Sat, Dec 06, 2003 - Page 8 News List

Editorial: US should not oppose referendum

A week ago, President Chen Shui-bian (陳水扁) proposed a referendum on Taiwan's sovereignty to be held on the same day as next year's presidential election. This has caused a sensation at home and abroad.

In response, James Moriarty, the senior director for Asian affairs at the US National Security Council, visited Taipei to express Washington's concern over the referendum issue. Richard Boucher, spokesman for the US Department of State, replaced the US' mild phrase about "not supporting" an independence referendum with a statement that the US would "be opposed to" such referendums. Chinese Premier Wen Jiabao (溫家寶) will visit Washington next week, and may pressure the White House on the Taiwan issue. A subtle change has occurred in the relationship among Taiwan, China and the US.

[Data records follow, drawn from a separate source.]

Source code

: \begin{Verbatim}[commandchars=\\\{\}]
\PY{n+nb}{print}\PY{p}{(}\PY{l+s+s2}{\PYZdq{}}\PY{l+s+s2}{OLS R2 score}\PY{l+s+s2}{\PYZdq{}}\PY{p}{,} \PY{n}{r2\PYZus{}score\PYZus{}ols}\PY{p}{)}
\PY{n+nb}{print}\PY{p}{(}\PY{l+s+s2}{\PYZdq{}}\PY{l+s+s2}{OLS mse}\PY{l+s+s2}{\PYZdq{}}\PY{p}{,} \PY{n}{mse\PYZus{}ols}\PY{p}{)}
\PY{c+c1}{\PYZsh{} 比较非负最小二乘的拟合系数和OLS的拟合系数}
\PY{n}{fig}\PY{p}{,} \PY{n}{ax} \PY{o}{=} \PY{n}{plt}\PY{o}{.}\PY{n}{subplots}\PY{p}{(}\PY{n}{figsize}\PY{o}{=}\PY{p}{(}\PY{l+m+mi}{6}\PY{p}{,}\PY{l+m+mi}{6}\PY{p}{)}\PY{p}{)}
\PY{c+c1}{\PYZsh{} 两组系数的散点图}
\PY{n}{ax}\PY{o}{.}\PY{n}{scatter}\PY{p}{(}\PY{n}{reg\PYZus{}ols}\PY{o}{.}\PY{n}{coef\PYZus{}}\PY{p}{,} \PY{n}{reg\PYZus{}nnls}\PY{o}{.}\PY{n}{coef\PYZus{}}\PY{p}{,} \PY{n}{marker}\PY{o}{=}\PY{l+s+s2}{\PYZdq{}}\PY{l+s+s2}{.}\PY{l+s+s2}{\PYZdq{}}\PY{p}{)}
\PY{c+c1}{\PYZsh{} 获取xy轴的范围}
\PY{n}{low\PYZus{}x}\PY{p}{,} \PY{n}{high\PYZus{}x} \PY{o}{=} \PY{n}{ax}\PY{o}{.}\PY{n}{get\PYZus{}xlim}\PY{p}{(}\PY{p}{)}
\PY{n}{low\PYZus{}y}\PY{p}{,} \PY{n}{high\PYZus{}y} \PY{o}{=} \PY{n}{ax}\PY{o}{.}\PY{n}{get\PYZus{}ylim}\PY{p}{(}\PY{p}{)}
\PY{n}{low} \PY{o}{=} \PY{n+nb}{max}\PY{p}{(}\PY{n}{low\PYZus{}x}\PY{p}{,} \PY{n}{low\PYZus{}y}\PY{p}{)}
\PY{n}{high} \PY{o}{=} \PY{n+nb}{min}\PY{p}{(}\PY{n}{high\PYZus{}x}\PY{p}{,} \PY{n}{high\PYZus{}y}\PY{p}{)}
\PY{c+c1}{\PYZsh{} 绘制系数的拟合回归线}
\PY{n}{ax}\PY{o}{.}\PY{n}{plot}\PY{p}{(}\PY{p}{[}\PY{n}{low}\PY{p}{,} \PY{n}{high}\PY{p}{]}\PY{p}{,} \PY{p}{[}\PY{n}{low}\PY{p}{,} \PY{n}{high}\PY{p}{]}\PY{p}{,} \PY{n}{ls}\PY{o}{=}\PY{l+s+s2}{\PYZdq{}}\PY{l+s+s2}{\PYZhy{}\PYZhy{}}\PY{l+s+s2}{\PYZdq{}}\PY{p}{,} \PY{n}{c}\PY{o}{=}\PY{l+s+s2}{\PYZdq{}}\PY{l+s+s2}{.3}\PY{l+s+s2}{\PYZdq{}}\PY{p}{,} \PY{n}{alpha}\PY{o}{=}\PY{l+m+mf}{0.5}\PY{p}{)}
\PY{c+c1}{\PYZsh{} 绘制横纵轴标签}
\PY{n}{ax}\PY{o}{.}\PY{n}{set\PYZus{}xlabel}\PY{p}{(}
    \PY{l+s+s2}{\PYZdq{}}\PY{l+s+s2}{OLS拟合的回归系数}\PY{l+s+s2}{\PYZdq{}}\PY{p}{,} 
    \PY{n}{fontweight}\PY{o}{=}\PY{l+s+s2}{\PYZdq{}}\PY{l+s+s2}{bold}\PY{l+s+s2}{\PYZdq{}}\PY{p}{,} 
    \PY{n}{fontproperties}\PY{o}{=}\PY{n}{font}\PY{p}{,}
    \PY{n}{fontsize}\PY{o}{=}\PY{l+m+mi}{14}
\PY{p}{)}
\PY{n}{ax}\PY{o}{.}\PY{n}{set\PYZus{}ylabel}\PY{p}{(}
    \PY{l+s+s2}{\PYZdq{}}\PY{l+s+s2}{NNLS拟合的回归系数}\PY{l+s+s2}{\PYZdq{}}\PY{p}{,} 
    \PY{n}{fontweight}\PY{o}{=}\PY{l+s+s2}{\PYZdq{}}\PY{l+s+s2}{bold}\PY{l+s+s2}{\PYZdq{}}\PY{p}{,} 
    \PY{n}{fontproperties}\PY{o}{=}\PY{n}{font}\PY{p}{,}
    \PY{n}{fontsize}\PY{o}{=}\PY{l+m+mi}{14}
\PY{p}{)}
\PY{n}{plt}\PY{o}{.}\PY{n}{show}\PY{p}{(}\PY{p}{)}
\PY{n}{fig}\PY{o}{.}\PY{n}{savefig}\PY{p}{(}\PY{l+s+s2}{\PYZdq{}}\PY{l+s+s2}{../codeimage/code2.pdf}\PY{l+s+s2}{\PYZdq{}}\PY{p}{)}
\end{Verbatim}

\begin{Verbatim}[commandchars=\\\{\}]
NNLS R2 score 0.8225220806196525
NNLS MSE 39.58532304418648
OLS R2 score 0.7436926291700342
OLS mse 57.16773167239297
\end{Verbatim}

These reactions are the result of a presidential campaign, the confrontation between the green and blue camps and the distorted legislation process caused by the Referendum Law (公民投票法). To let the people try out the new law, Chen has decided to use Article 17, which empowers the president to initiate a "defensive referendum" on a national security issue in the face of an external threat. The Democratic Progressive Party (DPP) has broken the through the law's restrictions, but misunderstandings of the meaning of "defensive referendum" have caused concern here and abroad.

Following explanations by government officials over the last few days, Chen has guaranteed that the goal of a defensive referendum is to let the people express their wish to maintain the status quo, and that it does not constitute a change to his "five noes" promise. The current plans for a referendum are aimed at a vote opposing China's missile deployment and the "one country, two systems" model. This is further evidence that the defensive referendum is a harmless expression of public opinion. Originally seen as provocative, it no longer challenges the status quo, but now becomes a direct expression of public opinion that does not violate Taiwan's promises to the international community.

The opposition to any unilateral change to the status quo in the Taiwan Strait, regardless of whether such a change would be the result of China's armed threats or Taiwan changing any of the symbols of sovereignty, represents the spirit of US cross-strait policy. "Not supporting" Taiwanese independence and "opposing" Chinese military action against Taiwan cannot be separated. In other words, the essence of US policy must be an unbiased "neither arms nor independence."

China has deployed 496 missiles across the Taiwan Strait and frequently sent its warships near our waters. China's threat to Taiwan far surpasses that of the former Soviet Union to the US when it deployed missiles in Cuba during the Cold War. Then US president John Kennedy did not hesitate to bring the world to the brink of nuclear war to make Moscow remove the missiles.

Threatened by China, Taiwan is justified in holding a defensive referendum to express the people's discontent.

What the US opposes is a referendum to change the status quo. The government has clarified that the defensive referendum will not touch upon the independence-unification issue and Chen's "five noes" policy. Rather, it will maintain the status quo. Since this is in line with the US' cross-strait policy, Washington should have no reason to oppose it. The US Congress has also expressed its respect for the Taiwanese people's decision regarding their future.